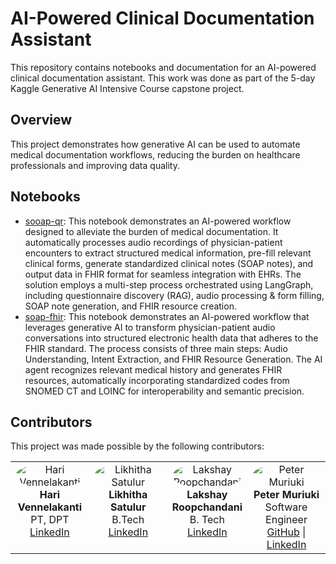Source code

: # AI-Powered Clinical Documentation Assistant

This repository contains notebooks and documentation for an AI-powered clinical documentation assistant. This work was done as part of the 5-day Kaggle Generative AI Intensive Course capstone project.

## Overview

This project demonstrates how generative AI can be used to automate medical documentation workflows, reducing the burden on healthcare professionals and improving data quality.

## Notebooks

*   [sooap-qr](docs/sooap-qr.md): This notebook demonstrates an AI-powered workflow designed to alleviate the burden of medical documentation. It automatically processes audio recordings of physician-patient encounters to extract structured medical information, pre-fill relevant clinical forms, generate standardized clinical notes (SOAP notes), and output data in FHIR format for seamless integration with EHRs. The solution employs a multi-step process orchestrated using LangGraph, including questionnaire discovery (RAG), audio processing & form filling, SOAP note generation, and FHIR resource creation.
*   [soap-fhir](docs/soap-fhir.md): This notebook demonstrates an AI-powered workflow that leverages generative AI to transform physician-patient audio conversations into structured electronic health data that adheres to the FHIR standard. The process consists of three main steps: Audio Understanding, Intent Extraction, and FHIR Resource Generation. The AI agent recognizes relevant medical history and generates FHIR resources, automatically incorporating standardized codes from SNOMED CT and LOINC for interoperability and semantic precision.

## Contributors

This project was made possible by the following contributors:

<table>
  <tr>
    <td  align="center" valign="top" width="25%" style="text-align: center;">
      <img src="https://via.placeholder.com/100" alt="Hari Vennelakanti" style="border-radius: 50%;">
      <div>
        <strong>Hari Vennelakanti </strong>
        <br>
        <span>PT, DPT</span>
      </div>
      <div>
        <a href="https://www.linkedin.com/in/harivennelakanti/">LinkedIn</a>
      </div>
    </td>
    <td  align="center" valign="top" width="25%" style="text-align: center;">
      <img src="#" alt="Likhitha Satulur" style="border-radius: 50%;">
      <div>
        <strong>Likhitha Satulur</strong>
        <br>
        <span>B.Tech</span>
      </div>
      <div>
        <a href="https://www.linkedin.com/in/likhitha-satuluri-72a283224/">LinkedIn</a>
      </div>
    </td>
    <td  align="center" valign="top" width="25%" style="text-align: center;">
      <img src="https://via.placeholder.com/100" alt="Lakshay Roopchandani " style="border-radius: 50%;">
      <div>
        <strong>Lakshay Roopchandani</strong>
        <br>
        <span>B. Tech</span>
      </div>
      <div>
        <a href="https://www.linkedin.com/in/lakshay-roopchandani-990a63240/">LinkedIn</a>
      </div>
    </td>
    <td  align="center" valign="top" width="25%" style="text-align: center;">
      <img src="https://avatars.githubusercontent.com/u/28119869?v=4" alt="Peter Muriuki" style="border-radius: 50%;">
      <div>
        <strong>Peter Muriuki</strong>
        <br>
        <span>Software Engineer</span>
      </div>
      <div>
        <a href="https://github.com/peterMuriuki/">GitHub</a> | <a href="https://www.linkedin.com/in/peter-muriuki-094b8411a/">LinkedIn</a>
      </div>
    </td>
  </tr>
</table>
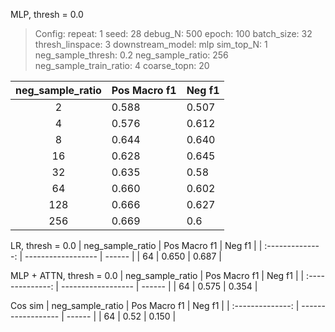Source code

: MLP, thresh = 0.0

> Config:
> repeat:  1
> seed:  28
> debug_N:  500
> epoch:  100
> batch_size:  32
> thresh_linspace:  3
> downstream_model:  mlp
> sim_top_N:  1
> neg_sample_thresh:  0.2
> neg_sample_ratio:  256
> neg_sample_train_ratio:  4
> coarse_topn:  20

| neg_sample_ratio | Pos Macro f1      | Neg f1 |
| :--------------: | ------------------ | ------ |
| 2 | 0.588 | 0.507 |
| 4 | 0.576 | 0.612 |
| 8 | 0.644 | 0.640 |
|        16        | 0.628 | 0.645 |
|        32        | 0.635              | 0.58 |
|        64        | 0.660 | 0.602 |
|        128        |         0.666           |   0.627     |
|        256        |            0.669        |     0.6   |

LR, thresh = 0.0
| neg_sample_ratio | Pos Macro f1      | Neg f1 |
| :--------------: | ------------------ | ------ |
| 64 | 0.650 | 0.687 |

MLP + ATTN, thresh = 0.0
| neg_sample_ratio | Pos Macro f1      | Neg f1 |
| :--------------: | ------------------ | ------ |
| 64 | 0.575 | 0.354 |

Cos sim
| neg_sample_ratio | Pos Macro f1      | Neg f1 |
| :--------------: | ------------------ | ------ |
| 64 | 0.52 | 0.150 |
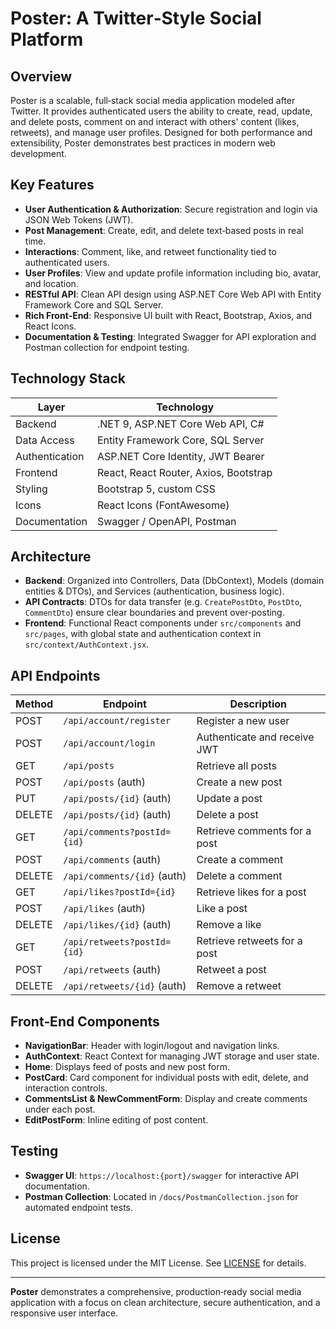 # Poster: A Twitter‑Style Social Platform

## Overview
Poster is a scalable, full‑stack social media application modeled after Twitter. It provides authenticated users the ability to create, read, update, and delete posts, comment on and interact with others' content (likes, retweets), and manage user profiles. Designed for both performance and extensibility, Poster demonstrates best practices in modern web development.

## Key Features
- **User Authentication & Authorization**: Secure registration and login via JSON Web Tokens (JWT).
- **Post Management**: Create, edit, and delete text‑based posts in real time.
- **Interactions**: Comment, like, and retweet functionality tied to authenticated users.
- **User Profiles**: View and update profile information including bio, avatar, and location.
- **RESTful API**: Clean API design using ASP.NET Core Web API with Entity Framework Core and SQL Server.
- **Rich Front‑End**: Responsive UI built with React, Bootstrap, Axios, and React Icons.
- **Documentation & Testing**: Integrated Swagger for API exploration and Postman collection for endpoint testing.

## Technology Stack

| Layer        | Technology                                |
|--------------|-------------------------------------------|
| Backend      | .NET 9, ASP.NET Core Web API, C#          |
| Data Access  | Entity Framework Core, SQL Server         |
| Authentication | ASP.NET Core Identity, JWT Bearer       |
| Frontend     | React, React Router, Axios, Bootstrap     |
| Styling      | Bootstrap 5, custom CSS                   |
| Icons        | React Icons (FontAwesome)                 |
| Documentation| Swagger / OpenAPI, Postman                |

## Architecture

- **Backend**: Organized into Controllers, Data (DbContext), Models (domain entities & DTOs), and Services (authentication, business logic).
- **API Contracts**: DTOs for data transfer (e.g. `CreatePostDto`, `PostDto`, `CommentDto`) ensure clear boundaries and prevent over‑posting.
- **Frontend**: Functional React components under `src/components` and `src/pages`, with global state and authentication context in `src/context/AuthContext.jsx`.

## API Endpoints

| Method | Endpoint                       | Description                          |
|--------|--------------------------------|--------------------------------------|
| POST   | `/api/account/register`       | Register a new user                  |
| POST   | `/api/account/login`          | Authenticate and receive JWT         |
| GET    | `/api/posts`                  | Retrieve all posts                   |
| POST   | `/api/posts` (auth)           | Create a new post                    |
| PUT    | `/api/posts/{id}` (auth)      | Update a post                        |
| DELETE | `/api/posts/{id}` (auth)      | Delete a post                        |
| GET    | `/api/comments?postId={id}`   | Retrieve comments for a post         |
| POST   | `/api/comments` (auth)        | Create a comment                     |
| DELETE | `/api/comments/{id}` (auth)   | Delete a comment                     |
| GET    | `/api/likes?postId={id}`      | Retrieve likes for a post            |
| POST   | `/api/likes` (auth)           | Like a post                          |
| DELETE | `/api/likes/{id}` (auth)      | Remove a like                        |
| GET    | `/api/retweets?postId={id}`   | Retrieve retweets for a post         |
| POST   | `/api/retweets` (auth)        | Retweet a post                       |
| DELETE | `/api/retweets/{id}` (auth)   | Remove a retweet                     |

## Front‑End Components

- **NavigationBar**: Header with login/logout and navigation links.
- **AuthContext**: React Context for managing JWT storage and user state.
- **Home**: Displays feed of posts and new post form.
- **PostCard**: Card component for individual posts with edit, delete, and interaction controls.
- **CommentsList & NewCommentForm**: Display and create comments under each post.
- **EditPostForm**: Inline editing of post content.

## Testing

- **Swagger UI**: `https://localhost:{port}/swagger` for interactive API documentation.
- **Postman Collection**: Located in `/docs/PostmanCollection.json` for automated endpoint tests.

## License

This project is licensed under the MIT License. See [LICENSE](LICENSE) for details.

---

**Poster** demonstrates a comprehensive, production‑ready social media application with a focus on clean architecture, secure authentication, and a responsive user interface.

****************

■ **Exercise prompt**:
Filter the data for the string "docs" and copy every line that has it.

■ **Response to this task**:
*   [sooap-qr](docs/sooap-qr.md): This notebook demonstrates an AI-powered workflow designed to alleviate the burden of medical documentation. It automatically processes audio recordings of physician-patient encounters to extract structured medical information, pre-fill relevant clinical forms, generate standardized clinical notes (SOAP notes), and output data in FHIR format for seamless integration with EHRs. The solution employs a multi-step process orchestrated using LangGraph, including questionnaire discovery (RAG), audio processing & form filling, SOAP note generation, and FHIR resource creation.
*   [soap-fhir](docs/soap-fhir.md): This notebook demonstrates an AI-powered workflow that leverages generative AI to transform physician-patient audio conversations into structured electronic health data that adheres to the FHIR standard. The process consists of three main steps: Audio Understanding, Intent Extraction, and FHIR Resource Generation. The AI agent recognizes relevant medical history and generates FHIR resources, automatically incorporating standardized codes from SNOMED CT and LOINC for interoperability and semantic precision.
- **Postman Collection**: Located in `/docs/PostmanCollection.json` for automated endpoint tests.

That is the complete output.